Darwin and the Evolutionary System

"We can understand why a classification founded on any single character or organ…is almost sure to prove unsatisfactory. Classifications may, of course, be based on any character whatever, as on size, colour, or the element inhabited; but naturalists have long felt a profound conviction that there is a natural system. This system, it is now generally admitted, must be, as far as possible, genealogical in arrangement, – that is, the co-descendants of the same form must be kept together in one group, apart from the co-descendants of any other form; but if the parent-forms are related, so will be their descendants, and the two groups together will form a larger group…For this object numerous points of resemblance are of much more importance than the amount of similarity or dissimilarity in a few points."

– Charles Darwin, The Descent of Man (London: John Murray, 1871). Volume 1, First edition, p 188.

• Under a system of evolutionary classification, we could name any clade on this tree. For example, the Testudines, Squamata, Archosauria, and Crocodylomorpha all form clades.

• However, the reptiles do not form a clade, as shown in this tree.

o That means that either "reptile" has to be abandoned as a taxon, or we have to start thinking of birds as reptiles (that is, avian dinosaurs).

• Another cool thing about evolutionary classification is that it means that dinosaurs are not entirely extinct.

o Birds are, in fact, dinosaurs (part of the clade Dinosauria). It’s pretty neat to think that you could learn something about T. rex by studying birds!

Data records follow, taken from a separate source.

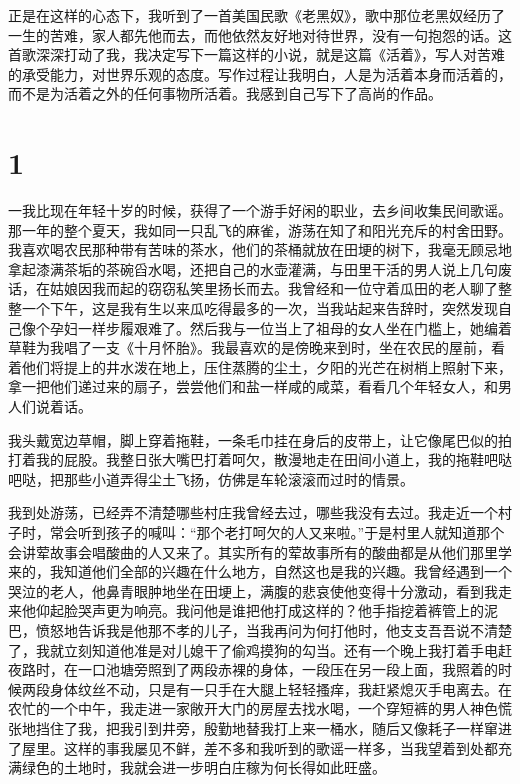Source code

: \documentclass[12pt,UTF8]{ctexbook}
\begin{document}
正是在这样的心态下，我听到了一首美国民歌《老黑奴》，歌中那位老黑奴经历了一生的苦难，家人都先他而去，而他依然友好地对待世界，没有一句抱怨的话。这首歌深深打动了我，我决定写下一篇这样的小说，就是这篇《活着》，写人对苦难的承受能力，对世界乐观的态度。写作过程让我明白，人是为活着本身而活着的，而不是为活着之外的任何事物所活着。我感到自己写下了高尚的作品。

\mainmatter

\chapter{1}

一我比现在年轻十岁的时候，获得了一个游手好闲的职业，去乡间收集民间歌谣。那一年的整个夏天，我如同一只乱飞的麻雀，游荡在知了和阳光充斥的村舍田野。我喜欢喝农民那种带有苦味的茶水，他们的茶桶就放在田埂的树下，我毫无顾忌地拿起漆满茶垢的茶碗舀水喝，还把自己的水壶灌满，与田里干活的男人说上几句废话，在姑娘因我而起的窃窃私笑里扬长而去。我曾经和一位守着瓜田的老人聊了整整一个下午，这是我有生以来瓜吃得最多的一次，当我站起来告辞时，突然发现自己像个孕妇一样步履艰难了。然后我与一位当上了祖母的女人坐在门槛上，她编着草鞋为我唱了一支《十月怀胎》。我最喜欢的是傍晚来到时，坐在农民的屋前，看着他们将提上的井水泼在地上，压住蒸腾的尘土，夕阳的光芒在树梢上照射下来，拿一把他们递过来的扇子，尝尝他们和盐一样咸的咸菜，看看几个年轻女人，和男人们说着话。

我头戴宽边草帽，脚上穿着拖鞋，一条毛巾挂在身后的皮带上，让它像尾巴似的拍打着我的屁股。我整日张大嘴巴打着呵欠，散漫地走在田间小道上，我的拖鞋吧哒吧哒，把那些小道弄得尘土飞扬，仿佛是车轮滚滚而过时的情景。

我到处游荡，已经弄不清楚哪些村庄我曾经去过，哪些我没有去过。我走近一个村子时，常会听到孩子的喊叫：“那个老打呵欠的人又来啦。”于是村里人就知道那个会讲荤故事会唱酸曲的人又来了。其实所有的荤故事所有的酸曲都是从他们那里学来的，我知道他们全部的兴趣在什么地方，自然这也是我的兴趣。我曾经遇到一个哭泣的老人，他鼻青眼肿地坐在田埂上，满腹的悲哀使他变得十分激动，看到我走来他仰起脸哭声更为响亮。我问他是谁把他打成这样的？他手指挖着裤管上的泥巴，愤怒地告诉我是他那不孝的儿子，当我再问为何打他时，他支支吾吾说不清楚了，我就立刻知道他准是对儿媳干了偷鸡摸狗的勾当。还有一个晚上我打着手电赶夜路时，在一口池塘旁照到了两段赤裸的身体，一段压在另一段上面，我照着的时候两段身体纹丝不动，只是有一只手在大腿上轻轻搔痒，我赶紧熄灭手电离去。在农忙的一个中午，我走进一家敞开大门的房屋去找水喝，一个穿短裤的男人神色慌张地挡住了我，把我引到井旁，殷勤地替我打上来一桶水，随后又像耗子一样窜进了屋里。这样的事我屡见不鲜，差不多和我听到的歌谣一样多，当我望着到处都充满绿色的土地时，我就会进一步明白庄稼为何长得如此旺盛。
\end{document}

"Recently, fossils of early birds and their most immediate predecessors have been collected at an unprecedented rate from Mesozoic-aged rocks worldwide. This wealth of new fossils has settled the century-old controversy of the origin of birds. Today, we can safely declare that birds evolved from a group of dinosaurs known as maniraptoran theropods—generally small meat-eating dinosaurs that include Velociraptor of Jurassic Park fame.

"Evidence that birds evolved from the carnivorous predators that ruled the Mesozoic ecosystems is plentiful and it comes from disparate lines of evidence."

— Dinosaur Institute of the Natural History Museum of Los Angeles County

http://www.nhm.org/site/research-collections/dinosaur-institute/dinosaurs/birds-late-evolution-dinosaurs

Great Transitions: The Origins of Birds https://www.youtube.com/watch?v=z4nuWLd2ivc&feature=youtu.be

Scientific Names

• The scientific name of an individual organism, whether living or extinct, consists of two Latinized words: the genus and the species to which it belongs.

o The first word is capitalized and both words are italicized or underlined. o A genus (pl. genera) is a group of closely related species, such as Homo.